2) Our favorite immersive themed "land" based on an IP is the Wizarding World of Harry Potter at Universal Studios in Los Angeles. Personally I enjoy walking around Hogsmeade Village with the shops, restaurants, etc as if you were actually in Hogsmeade (not the way that Disney handled Star Wars in Tomorrowland (Disneyland) during the Seasons of the Force promotion when there were "Star Wars-inspired" food items, but not something a Star Wars character would actually eat.

Having said that, I wouldn't want to see Universal park employees/ actors walking around playing Harry Potter, Professor Snape, or Aberforth Dumbledore in Hogsmeade. It would be a distraction, like seeing Krusty the Klown or Sideshow Bob walking around in the Simpsons area. Having the immersive world of Hogsmeade by itself should be enough (and technically, anyone wearing a Hogsmeade robe should not be any older than about 17, in my opinion!).

(continued)

November 23, 2017 at 11:29 PM · (continued)

3) I don't understand the point of using an intellectual property that you either own or have licensed to build a theme park attraction, and not use either the settings or characters from the films/books/etc. I would argue that in order to market to general audiences a land based on Avatar or the Star Wars movies, the attraction will not be successful if you market it a certain way, and don't deliver something familiar when the audience shows up.

If you build something called the Wizarding World of Harry Potter with a recreation of the Hogwarts castle with a motion simulator ride and the ride does not include the familiar characters from the movies, audiences will walk out disappointed and angry.

Continuity does not count for a lot in the logical world of the intellectual property. I was pulled into a discussion last week about Star Tours 1.0 requiring that the Death Star destroyed in the ride be a third Death Star (not the ones destroyed in Star Wars or Return of the Jedi), and I don't think 99% of the audiences even thinks about stuff like that.

They just see the Endor moon, space battles reminiscent of the original trilogy, and an attack on the Death Star reminiscent of the original Star Wars movie, and don't think, [wait, R2-D2 was on Luke's X-wing in this movie, and R2-D2 is piloting this tourist craft, and can't be in two places at the same time, so] this must be a different Death Star.

(continued)

November 23, 2017 at 11:35 PM · (continued)

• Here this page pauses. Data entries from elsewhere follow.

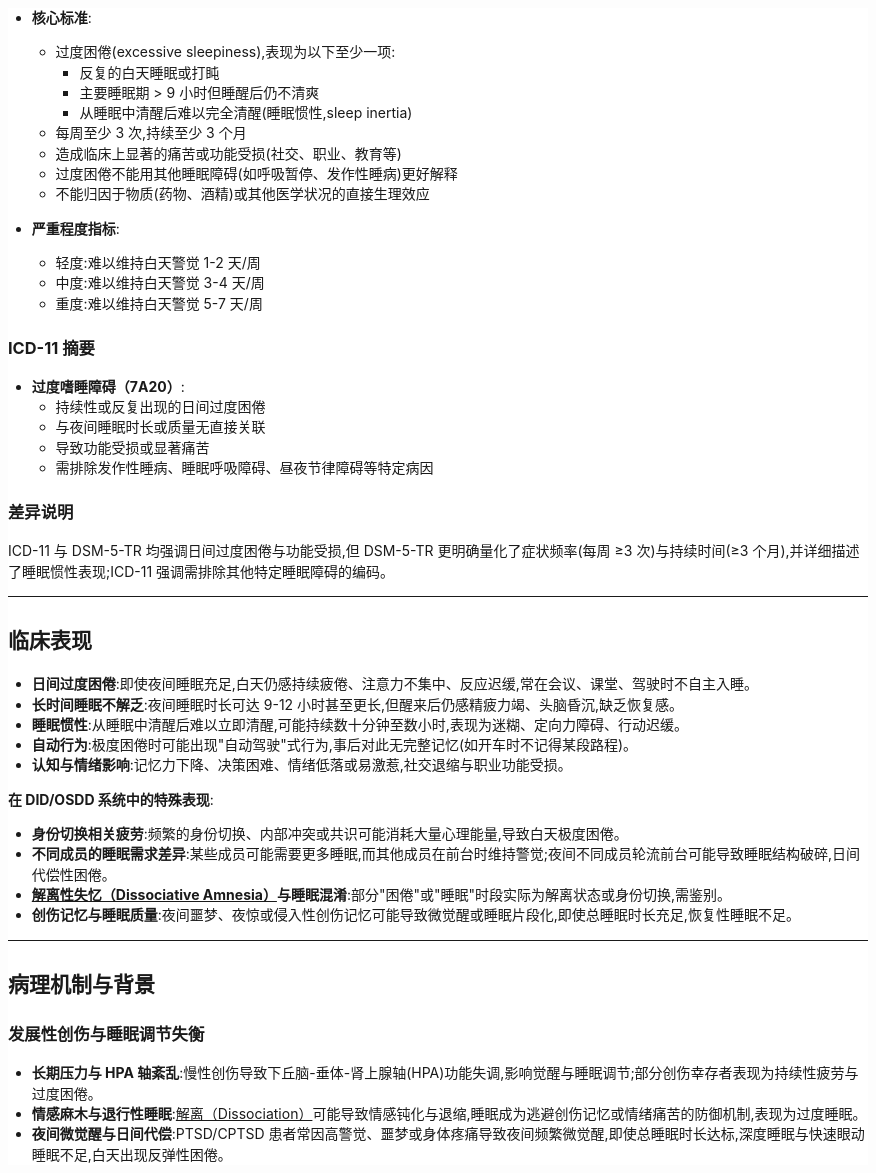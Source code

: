 - **核心标准**:
    - 过度困倦(excessive sleepiness),表现为以下至少一项:
        - 反复的白天睡眠或打盹
        - 主要睡眠期 > 9 小时但睡醒后仍不清爽
        - 从睡眠中清醒后难以完全清醒(睡眠惯性,sleep inertia)
    - 每周至少 3 次,持续至少 3 个月
    - 造成临床上显著的痛苦或功能受损(社交、职业、教育等)
    - 过度困倦不能用其他睡眠障碍(如呼吸暂停、发作性睡病)更好解释
    - 不能归因于物质(药物、酒精)或其他医学状况的直接生理效应

- **严重程度指标**:
    - 轻度:难以维持白天警觉 1-2 天/周
    - 中度:难以维持白天警觉 3-4 天/周
    - 重度:难以维持白天警觉 5-7 天/周

### ICD-11 摘要

- **过度嗜睡障碍（7A20）**:
    - 持续性或反复出现的日间过度困倦
    - 与夜间睡眠时长或质量无直接关联
    - 导致功能受损或显著痛苦
    - 需排除发作性睡病、睡眠呼吸障碍、昼夜节律障碍等特定病因

### 差异说明

ICD-11 与 DSM-5-TR 均强调日间过度困倦与功能受损,但 DSM-5-TR 更明确量化了症状频率(每周 ≥3 次)与持续时间(≥3 个月),并详细描述了睡眠惯性表现;ICD-11 强调需排除其他特定睡眠障碍的编码。

---

## 临床表现

- **日间过度困倦**:即使夜间睡眠充足,白天仍感持续疲倦、注意力不集中、反应迟缓,常在会议、课堂、驾驶时不自主入睡。
- **长时间睡眠不解乏**:夜间睡眠时长可达 9-12 小时甚至更长,但醒来后仍感精疲力竭、头脑昏沉,缺乏恢复感。
- **睡眠惯性**:从睡眠中清醒后难以立即清醒,可能持续数十分钟至数小时,表现为迷糊、定向力障碍、行动迟缓。
- **自动行为**:极度困倦时可能出现"自动驾驶"式行为,事后对此无完整记忆(如开车时不记得某段路程)。
- **认知与情绪影响**:记忆力下降、决策困难、情绪低落或易激惹,社交退缩与职业功能受损。

**在 DID/OSDD 系统中的特殊表现**:

- **身份切换相关疲劳**:频繁的身份切换、内部冲突或共识可能消耗大量心理能量,导致白天极度困倦。
- **不同成员的睡眠需求差异**:某些成员可能需要更多睡眠,而其他成员在前台时维持警觉;夜间不同成员轮流前台可能导致睡眠结构破碎,日间代偿性困倦。
- **[解离性失忆（Dissociative Amnesia）](Dissociative-Amnesia-DA.md)与睡眠混淆**:部分"困倦"或"睡眠"时段实际为解离状态或身份切换,需鉴别。
- **创伤记忆与睡眠质量**:夜间噩梦、夜惊或侵入性创伤记忆可能导致微觉醒或睡眠片段化,即使总睡眠时长充足,恢复性睡眠不足。

---

## 病理机制与背景

### 发展性创伤与睡眠调节失衡

- **长期压力与 HPA 轴紊乱**:慢性创伤导致下丘脑-垂体-肾上腺轴(HPA)功能失调,影响觉醒与睡眠调节;部分创伤幸存者表现为持续性疲劳与过度困倦。
- **情感麻木与退行性睡眠**:[解离（Dissociation）](Dissociation.md)可能导致情感钝化与退缩,睡眠成为逃避创伤记忆或情绪痛苦的防御机制,表现为过度睡眠。
- **夜间微觉醒与日间代偿**:PTSD/CPTSD 患者常因高警觉、噩梦或身体疼痛导致夜间频繁微觉醒,即使总睡眠时长达标,深度睡眠与快速眼动睡眠不足,白天出现反弹性困倦。
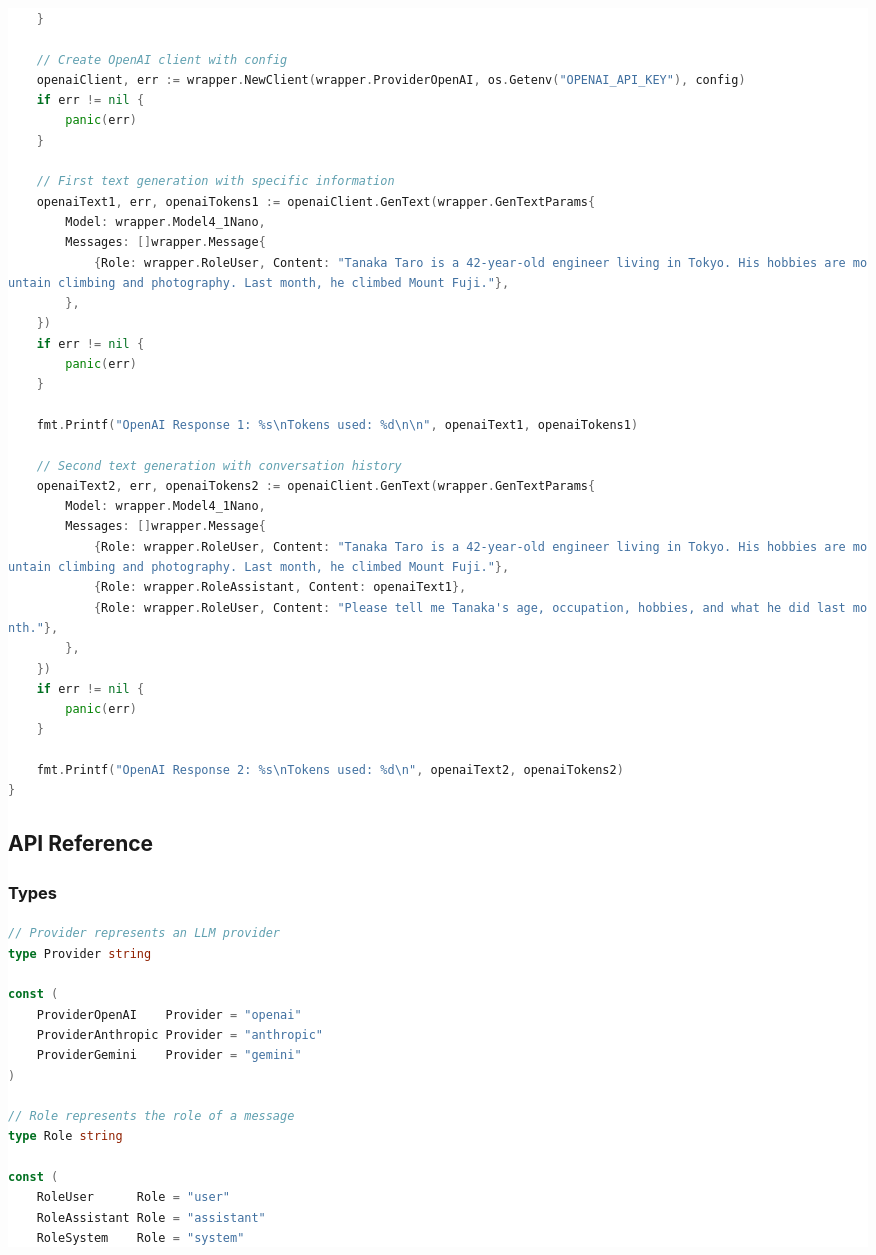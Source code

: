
 ```go
    }
    
    // Create OpenAI client with config
    openaiClient, err := wrapper.NewClient(wrapper.ProviderOpenAI, os.Getenv("OPENAI_API_KEY"), config)
    if err != nil {
        panic(err)
    }

    // First text generation with specific information
    openaiText1, err, openaiTokens1 := openaiClient.GenText(wrapper.GenTextParams{
        Model: wrapper.Model4_1Nano,
        Messages: []wrapper.Message{
            {Role: wrapper.RoleUser, Content: "Tanaka Taro is a 42-year-old engineer living in Tokyo. His hobbies are mountain climbing and photography. Last month, he climbed Mount Fuji."},
        },
    })
    if err != nil {
        panic(err)
    }

    fmt.Printf("OpenAI Response 1: %s\nTokens used: %d\n\n", openaiText1, openaiTokens1)

    // Second text generation with conversation history
    openaiText2, err, openaiTokens2 := openaiClient.GenText(wrapper.GenTextParams{
        Model: wrapper.Model4_1Nano,
        Messages: []wrapper.Message{
            {Role: wrapper.RoleUser, Content: "Tanaka Taro is a 42-year-old engineer living in Tokyo. His hobbies are mountain climbing and photography. Last month, he climbed Mount Fuji."},
            {Role: wrapper.RoleAssistant, Content: openaiText1},
            {Role: wrapper.RoleUser, Content: "Please tell me Tanaka's age, occupation, hobbies, and what he did last month."},
        },
    })
    if err != nil {
        panic(err)
    }

    fmt.Printf("OpenAI Response 2: %s\nTokens used: %d\n", openaiText2, openaiTokens2)
}
```

## API Reference

### Types

```go
// Provider represents an LLM provider
type Provider string

const (
    ProviderOpenAI    Provider = "openai"
    ProviderAnthropic Provider = "anthropic"
    ProviderGemini    Provider = "gemini"
)

// Role represents the role of a message
type Role string

const (
    RoleUser      Role = "user"
    RoleAssistant Role = "assistant"
    RoleSystem    Role = "system"
```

4) I had the chance to participate in the Ghost Town Alive at Knott's Berry Farm the past two summers, and found it pretty engaging, although part of what didn't work as well as it could have was that the main storyline involved something like bringing in a criminal into town, where he would be tried by a large jury and possibly sent to jail. Everyone who wanted to participate walked with the actors between various points, or met later at specific times. You might have 15 people participating in the main story that day, or you might have 75 people, based on how crowded it was.

What Disney is proposing to do with Star Wars, that your performance on the Millennium Falcon ride (either good or bad) will affect how the Star Wars characters treat you afterwards in the land-- I just don't see how you could work something with so many visitors (because the Millennium Falcon ride is supposed to churn out a high output of visitors to keep lines from becoming unbearable) with individualized attention to each group.

I think the rides will be very successful and the attendance will be massive, but I am skeptical of the interactive storytelling aspect of the land.